2. Each QEMU instance has a discrete SLD that amounts to its own private
   CXLType3Dev.  However, each "Head" maps back to the same common
   memory backend:

-device cxl-type3,bus=rp0,volatile-memdev=mem0,id=cxl-mem0


And that's it.  In fact, you can do this now, no changes needed!


But it's also not very useful.  You can only use the memory in devdax
mode, since it's a shared memory region. You could already do this via
the /dev/shm interface, so it's not even new functionality.

In theory you could build a pooling service in software-only on top of
memory blocks. That's an exercise left to the reader.
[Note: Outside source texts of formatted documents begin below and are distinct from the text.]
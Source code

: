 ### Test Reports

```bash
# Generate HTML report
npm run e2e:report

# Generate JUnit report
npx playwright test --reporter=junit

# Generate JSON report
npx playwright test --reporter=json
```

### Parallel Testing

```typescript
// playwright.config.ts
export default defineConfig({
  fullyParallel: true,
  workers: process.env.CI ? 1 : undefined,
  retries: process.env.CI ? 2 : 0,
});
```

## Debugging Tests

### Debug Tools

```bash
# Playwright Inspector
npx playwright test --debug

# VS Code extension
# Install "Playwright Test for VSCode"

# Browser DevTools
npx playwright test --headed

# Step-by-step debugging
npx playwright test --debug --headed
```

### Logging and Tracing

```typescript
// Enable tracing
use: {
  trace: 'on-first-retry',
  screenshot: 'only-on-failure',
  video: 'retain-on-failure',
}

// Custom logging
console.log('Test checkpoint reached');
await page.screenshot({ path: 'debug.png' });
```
================================================================
3. MH-SLD w/ Pool CCI  (Implementing only Get Multi-Headed Info)
================================================================

This is a little more complicated, we have our first bit of shared
state.  Originally I had considered a shared memory region in
CXLType3Dev, but this is a backwards abstraction (A MH-SLD contains
mutliple SLDs, an SLD does not contain an MHD State).

./cxl_mhd_init 4 $shmid1
-device cxl-type3,bus=rp0,volatile-memdev=mem0,id=cxl-mem0,mhd=true,mhd_head=0,mhd_shmid=$1

./cxl_mhd_init would simply setup the nr_heads/lds field and such
and set ldmap[0-3] to the values [0-3].  i.e. the head-to-ld mappings
are static (head_id==ld_id).



But like I said, this is a backwards abstraction, so realistically we
should flip this around such that we have the following:

struct CXLMHD_SharedState {
	uint8_t nr_heads;
	uint8_t nr_lds;
	uint8_t ldmap[];
};

struct CXLMH_SLD {
	uint32_t headid;
	uint32_t shmid;
	struct CXLMHD_SharedState *state;
	struct CXLType3Dev sld;
};

The shared state would be instantiated the same way as above.
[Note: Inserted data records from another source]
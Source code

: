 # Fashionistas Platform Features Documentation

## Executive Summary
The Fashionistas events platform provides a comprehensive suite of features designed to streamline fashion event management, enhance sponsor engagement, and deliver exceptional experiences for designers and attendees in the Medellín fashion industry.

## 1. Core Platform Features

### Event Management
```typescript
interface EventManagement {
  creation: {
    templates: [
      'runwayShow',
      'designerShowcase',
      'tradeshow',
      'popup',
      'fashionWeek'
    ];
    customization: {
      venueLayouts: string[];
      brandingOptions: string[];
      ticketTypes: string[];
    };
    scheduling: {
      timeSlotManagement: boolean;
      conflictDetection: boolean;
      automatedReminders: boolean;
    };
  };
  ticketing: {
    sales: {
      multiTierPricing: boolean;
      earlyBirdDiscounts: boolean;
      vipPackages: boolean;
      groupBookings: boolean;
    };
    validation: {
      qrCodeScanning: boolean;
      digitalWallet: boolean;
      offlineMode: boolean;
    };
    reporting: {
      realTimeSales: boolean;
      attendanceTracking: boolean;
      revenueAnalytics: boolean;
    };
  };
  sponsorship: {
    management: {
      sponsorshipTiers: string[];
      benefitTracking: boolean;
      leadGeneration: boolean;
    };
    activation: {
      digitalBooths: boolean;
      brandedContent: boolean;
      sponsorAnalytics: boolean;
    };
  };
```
With this we'd basically just create a new memory device:

hw/mem/cxl_mh_sld.c


This is pretty straightforward - we just expose some of cxl_type3.c
functions in order to instantiate the device accordingly, the rest of it
just becomes passthrough because... it's just a cxl_type3.c device.


This ultimately manifests as:

shmid1=`ipcmk -M 4096 | grep -o -E '[0-9]+' | head -1`

./cxl_mhd_init 4 $shmid1

-device cxl-mhd-sld,bus=rp0,volatile-memdev=mem0,id=cxl-mem0,mhd_head=0,mhd_shmid=shmid


Note: This is the patch set i'm working towards, but I presume there
might be some (strong) opinions, so i didn't want to get too far into
development before posting this.


==============================================================
4. MH-SLD w/ Switch (Implementing LD management in an SLD)
==============================================================

Is it even rational to try to build such a device?

MH-SLDs have a 1-to-1 mapping of Head:Logical Device.

Presumably each SLD maps the entirety of the "pooled" memory,
but the specification does not state that is true.  You could, for
example, setup each Logical Device to map to a particular portion of the
shared/pooled memory area:

-object memory-backend-file,id=mem0,mem-path=/tmp/mem0,size=4G,share=true

QEMU #1
-device cxl-mhd-sld,bus=rp0,volatile-memdev=mem0,id=cxl-mem0,mhd_head=0,mhd_shmid=shmid,dpa_base=0,dpa_limit=1G

QEMU #2
-device cxl-mhd-sld,bus=rp0,volatile-memdev=mem0,id=cxl-mem0,mhd_head=0,mhd_shmid=shmid,dpa_base=1G,dpa_limit=1G

... and so on.

At least in theory, this would involve implementing something that
changes which SLD is mapped to a QEMU instance - but functionally this
is just changing the base and limit of each SLD.

It's interesting from a functional testing perspective, there's a bunch
of CCI/Tunnel commands that could be implemented, and presumably this
would require a separate process to manage/serialize appropriately.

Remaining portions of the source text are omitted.